Dr. Ghaly spoke about Islamic ethics and their intersection with healthcare and the biomedical sciences in the context of the medical humanities.

The course directors of the event were Dr. Alan Weber, professor of English at WCM-Q, and Dr. Byrad Yyelland, associate professor of social sciences at VQUarts Qatar.

Dr. Mohamud Verjee, former Assistant Dean of Medical Student Affairs at WCM-Q and Dr. Fella Benabed of Annaba University, Algeria, served on the Organizing Committee.

Dr. Weber said: “The large number of abstract submissions from every continent attests to the impact that the medical and health humanities are having on health systems globally. As AI is poised to take over some of the routine functions of medicine, empathy and humanism will become increasingly important values in health and medicine.”

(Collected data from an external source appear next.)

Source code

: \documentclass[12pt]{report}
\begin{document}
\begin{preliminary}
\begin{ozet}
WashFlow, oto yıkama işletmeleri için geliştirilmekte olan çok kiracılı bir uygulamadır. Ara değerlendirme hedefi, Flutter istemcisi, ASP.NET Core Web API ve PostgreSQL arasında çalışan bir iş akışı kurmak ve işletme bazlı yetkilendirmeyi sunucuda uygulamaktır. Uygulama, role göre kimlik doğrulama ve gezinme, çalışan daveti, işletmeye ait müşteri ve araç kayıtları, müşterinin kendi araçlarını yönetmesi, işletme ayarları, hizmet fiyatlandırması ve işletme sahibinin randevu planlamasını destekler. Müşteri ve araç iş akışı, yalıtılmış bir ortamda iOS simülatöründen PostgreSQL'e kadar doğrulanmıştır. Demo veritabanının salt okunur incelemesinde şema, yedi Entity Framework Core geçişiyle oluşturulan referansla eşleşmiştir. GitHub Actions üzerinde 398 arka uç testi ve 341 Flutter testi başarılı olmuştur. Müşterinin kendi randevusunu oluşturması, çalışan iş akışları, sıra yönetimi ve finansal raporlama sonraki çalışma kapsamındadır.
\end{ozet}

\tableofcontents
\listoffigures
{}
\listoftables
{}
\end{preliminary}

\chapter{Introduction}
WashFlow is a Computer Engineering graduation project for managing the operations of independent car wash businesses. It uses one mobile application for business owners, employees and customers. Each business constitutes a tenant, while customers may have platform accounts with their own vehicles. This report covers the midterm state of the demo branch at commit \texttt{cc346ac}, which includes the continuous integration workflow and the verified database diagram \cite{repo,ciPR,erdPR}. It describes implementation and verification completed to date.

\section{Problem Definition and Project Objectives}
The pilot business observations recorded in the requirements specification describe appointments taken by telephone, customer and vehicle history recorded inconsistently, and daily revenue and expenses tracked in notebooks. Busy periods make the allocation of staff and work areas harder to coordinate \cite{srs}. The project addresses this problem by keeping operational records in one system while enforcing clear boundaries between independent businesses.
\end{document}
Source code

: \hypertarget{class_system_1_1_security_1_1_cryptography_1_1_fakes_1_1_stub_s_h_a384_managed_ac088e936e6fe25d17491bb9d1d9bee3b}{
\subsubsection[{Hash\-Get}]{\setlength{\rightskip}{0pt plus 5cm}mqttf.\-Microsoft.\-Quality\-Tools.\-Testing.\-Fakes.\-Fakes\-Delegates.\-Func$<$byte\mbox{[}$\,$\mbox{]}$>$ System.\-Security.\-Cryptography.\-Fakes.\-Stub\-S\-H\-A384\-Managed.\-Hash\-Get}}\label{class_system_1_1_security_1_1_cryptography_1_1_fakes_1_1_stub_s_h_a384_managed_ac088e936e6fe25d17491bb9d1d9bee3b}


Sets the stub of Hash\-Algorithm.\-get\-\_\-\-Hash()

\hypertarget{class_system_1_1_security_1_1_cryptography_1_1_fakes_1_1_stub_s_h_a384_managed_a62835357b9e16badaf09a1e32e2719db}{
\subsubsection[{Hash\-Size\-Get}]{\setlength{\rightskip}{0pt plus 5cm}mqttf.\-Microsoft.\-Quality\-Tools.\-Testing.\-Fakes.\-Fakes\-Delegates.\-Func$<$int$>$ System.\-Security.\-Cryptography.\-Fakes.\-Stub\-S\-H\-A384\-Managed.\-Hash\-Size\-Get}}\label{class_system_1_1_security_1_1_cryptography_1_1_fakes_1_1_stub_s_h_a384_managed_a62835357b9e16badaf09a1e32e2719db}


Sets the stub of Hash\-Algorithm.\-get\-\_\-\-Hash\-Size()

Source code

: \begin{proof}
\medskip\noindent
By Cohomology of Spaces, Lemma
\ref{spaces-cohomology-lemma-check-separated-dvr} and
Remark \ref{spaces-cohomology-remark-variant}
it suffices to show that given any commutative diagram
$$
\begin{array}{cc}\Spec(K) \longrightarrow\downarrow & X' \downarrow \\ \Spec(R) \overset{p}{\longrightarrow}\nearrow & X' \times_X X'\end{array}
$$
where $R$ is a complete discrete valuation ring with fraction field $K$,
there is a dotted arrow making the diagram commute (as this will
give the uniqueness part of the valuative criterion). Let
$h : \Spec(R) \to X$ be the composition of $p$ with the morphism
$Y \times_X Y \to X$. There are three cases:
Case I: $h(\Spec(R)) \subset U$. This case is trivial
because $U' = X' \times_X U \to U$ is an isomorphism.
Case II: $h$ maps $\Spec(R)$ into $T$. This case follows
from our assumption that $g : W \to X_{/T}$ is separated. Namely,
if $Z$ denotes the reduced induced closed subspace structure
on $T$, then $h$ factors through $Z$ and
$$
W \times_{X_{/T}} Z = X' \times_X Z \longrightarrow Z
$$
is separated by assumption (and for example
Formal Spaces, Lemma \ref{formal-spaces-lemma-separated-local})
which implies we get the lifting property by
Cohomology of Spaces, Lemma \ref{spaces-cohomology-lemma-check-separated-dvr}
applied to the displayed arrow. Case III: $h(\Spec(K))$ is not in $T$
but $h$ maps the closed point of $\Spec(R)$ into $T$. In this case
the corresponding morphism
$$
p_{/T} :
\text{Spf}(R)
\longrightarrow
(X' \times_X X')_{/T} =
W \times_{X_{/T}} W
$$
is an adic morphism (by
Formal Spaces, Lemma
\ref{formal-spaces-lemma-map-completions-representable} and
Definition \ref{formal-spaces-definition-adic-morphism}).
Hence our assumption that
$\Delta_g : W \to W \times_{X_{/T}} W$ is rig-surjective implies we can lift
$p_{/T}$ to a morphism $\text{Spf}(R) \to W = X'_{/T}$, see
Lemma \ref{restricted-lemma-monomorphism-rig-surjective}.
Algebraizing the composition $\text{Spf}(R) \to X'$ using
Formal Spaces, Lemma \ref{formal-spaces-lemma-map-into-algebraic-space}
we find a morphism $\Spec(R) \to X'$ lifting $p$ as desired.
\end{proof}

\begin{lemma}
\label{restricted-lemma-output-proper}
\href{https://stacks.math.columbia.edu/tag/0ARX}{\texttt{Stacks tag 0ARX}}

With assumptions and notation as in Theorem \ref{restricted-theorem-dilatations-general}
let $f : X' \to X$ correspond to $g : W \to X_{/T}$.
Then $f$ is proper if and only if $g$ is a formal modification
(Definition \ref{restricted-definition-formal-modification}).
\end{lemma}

According to Dr. Yyelland: “Just as healthcare is rapidly changing, the foundational learning that supports the development of an empathetic, open-minded and truly human physician must evolve as well. Integration of the arts and humanities with medicine is vital to this evolution.”

Many of the participants submitted original research to the conference, with a total of 73 papers presented on the topics of narrative medicine, medical sociology, philosophy of medicine, medical ethics and narrative ethics, literature and medicine, arts therapies and arts-in-health, healthcare communication, the history of medicine and other humanistic initiatives in health and medicine. All of the submissions were peer-reviewed and selected papers will be included in a published volume to be released at a later date.